> _Supplied records_:
--*--

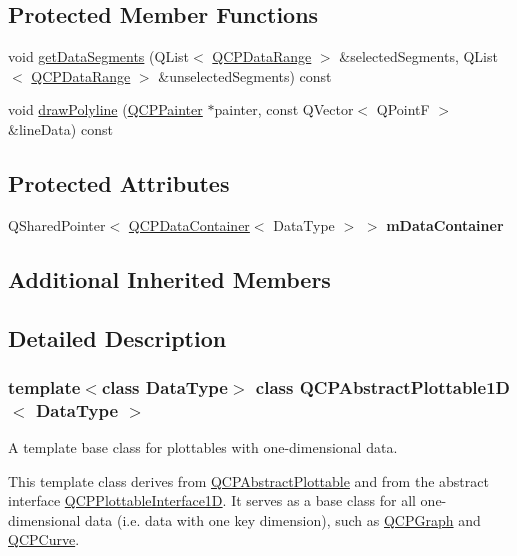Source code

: \subsection*{Protected Member Functions}
\begin{DoxyCompactItemize}
\item 
void \hyperlink{class_q_c_p_abstract_plottable1_d_ae890e62ce403c54f575c73b9529f1af8}{get\+Data\+Segments} (Q\+List$<$ \hyperlink{class_q_c_p_data_range}{Q\+C\+P\+Data\+Range} $>$ \&selected\+Segments, Q\+List$<$ \hyperlink{class_q_c_p_data_range}{Q\+C\+P\+Data\+Range} $>$ \&unselected\+Segments) const
\item 
void \hyperlink{class_q_c_p_abstract_plottable1_d_a7adc6c3cccebb5341f11e0c2b7d54206}{draw\+Polyline} (\hyperlink{class_q_c_p_painter}{Q\+C\+P\+Painter} $\ast$painter, const Q\+Vector$<$ Q\+PointF $>$ \&line\+Data) const
\end{DoxyCompactItemize}
\subsection*{Protected Attributes}
\begin{DoxyCompactItemize}
\item 
\mbox{\label{class_q_c_p_abstract_plottable1_d_ac139cf70590707a1fb40eabe97fac246}} 
Q\+Shared\+Pointer$<$ \hyperlink{class_q_c_p_data_container}{Q\+C\+P\+Data\+Container}$<$ Data\+Type $>$ $>$ {\bfseries m\+Data\+Container}
\end{DoxyCompactItemize}
\subsection*{Additional Inherited Members}


\subsection{Detailed Description}
\subsubsection*{template$<$class Data\+Type$>$\newline
class Q\+C\+P\+Abstract\+Plottable1\+D$<$ Data\+Type $>$}

A template base class for plottables with one-\/dimensional data. 

This template class derives from \hyperlink{class_q_c_p_abstract_plottable}{Q\+C\+P\+Abstract\+Plottable} and from the abstract interface \hyperlink{class_q_c_p_plottable_interface1_d}{Q\+C\+P\+Plottable\+Interface1D}. It serves as a base class for all one-\/dimensional data (i.\+e. data with one key dimension), such as \hyperlink{class_q_c_p_graph}{Q\+C\+P\+Graph} and \hyperlink{class_q_c_p_curve}{Q\+C\+P\+Curve}.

--*--

> _Exercise_:
Lines that contain the string "base" should be copied from the material above.

> _Reply_:
A template base class for plottables with one-\/dimensional data. 
This template class derives from \hyperlink{class_q_c_p_abstract_plottable}{Q\+C\+P\+Abstract\+Plottable} and from the abstract interface \hyperlink{class_q_c_p_plottable_interface1_d}{Q\+C\+P\+Plottable\+Interface1D}. It serves as a base class for all one-\/dimensional data (i.\+e. data with one key dimension), such as \hyperlink{class_q_c_p_graph}{Q\+C\+P\+Graph} and \hyperlink{class_q_c_p_curve}{Q\+C\+P\+Curve}.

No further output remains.